Discipline is not a one-size-fits-all problem. Every kid is different. Every parent is different. Book sellers try to make you believe that your favorite author’s 10-step guide to a perfect kid will solve all your problems. It won’t, but it might inspire you in some way. I like parenting books. I view them as idea bags. Borrow the ideas that fit your family, ignore the ones that don’t.
We have one discipline principle that we’ve successfully applied to both our kids and some innocent neighbors who have mentioned problems they have with their kids. We call it, “the trump card.” Every kid has a trump card: a favorite thing, a favorite activity, a favorite way of being treated.
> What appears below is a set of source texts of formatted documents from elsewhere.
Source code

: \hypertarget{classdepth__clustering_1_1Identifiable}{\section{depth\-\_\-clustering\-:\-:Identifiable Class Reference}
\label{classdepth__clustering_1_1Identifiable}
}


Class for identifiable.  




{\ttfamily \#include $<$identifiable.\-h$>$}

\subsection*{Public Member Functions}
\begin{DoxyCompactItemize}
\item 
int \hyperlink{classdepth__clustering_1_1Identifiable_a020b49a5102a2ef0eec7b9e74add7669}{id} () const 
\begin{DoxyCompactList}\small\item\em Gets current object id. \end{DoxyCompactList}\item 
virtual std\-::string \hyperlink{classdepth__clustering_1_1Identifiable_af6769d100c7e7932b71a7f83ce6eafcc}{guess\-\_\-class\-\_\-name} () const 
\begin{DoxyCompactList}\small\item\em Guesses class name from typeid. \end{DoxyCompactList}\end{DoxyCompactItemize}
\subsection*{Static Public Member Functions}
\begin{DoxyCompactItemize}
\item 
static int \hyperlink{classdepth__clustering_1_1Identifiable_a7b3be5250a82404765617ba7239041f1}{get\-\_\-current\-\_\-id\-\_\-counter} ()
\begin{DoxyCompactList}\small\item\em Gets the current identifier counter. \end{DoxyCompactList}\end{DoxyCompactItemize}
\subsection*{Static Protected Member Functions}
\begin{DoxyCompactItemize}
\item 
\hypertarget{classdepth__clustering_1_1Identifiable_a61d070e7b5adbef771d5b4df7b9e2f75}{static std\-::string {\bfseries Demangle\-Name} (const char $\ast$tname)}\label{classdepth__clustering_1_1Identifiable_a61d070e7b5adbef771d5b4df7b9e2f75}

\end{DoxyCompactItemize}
And when all other techniques have failed to get the desired results, we pull out the trump card. The trump card is not static; it’s dynamic and so it changes as your child grows. You can call it a bribe or a punishment. It depends on what you want your end results to be. Let me give a few examples:
|Bug had her first hair cut with her first trump card.|
- Both girls had favorite pieces of fabric that they slept with as toddlers. Bug had a flannel pillowcase and Bird had a fleece blanket. For a time, these fabrics were the trump cards. If behavior was out of control, I would take the fabric away at night. Sometimes it was for 10 minutes and sometimes it was for the whole night. Perhaps it sounds cruel, but behavior changed quickly.
- Bug likes to dawdle. The other morning her dawdling left me with the decision of being late or skipping high priority activities like morning prayer. Because I was leading the meeting I had to attend at the girls’ school, I opted to be punctual. The trump card on this day was keeping Bug with me at the meeting. This meant she couldn’t sit in the gym with her friends while she waited for school to start. It also meant she would have to walk up to class on the second floor alone. And she is terrified about being late or standing out in some way because she doesn’t follow procedures. Bug was speedy this morning.
- I haven’t had to use it yet, but I know the trump card for Bird right now would be not letting her go to soccer practice or not letting her play with her guinea pig for a day. Hubby says we can’t have her skip games because that would effect the teammates.
Trump cards are reserved for times when nothing else has worked. They are not daily or even weekly practices. I consider them extreme measures. If they were used more often, they wouldn’t be effective. If you don’t know your child’s current trump card, brainstorm with your husband or another caregiver. There is always something.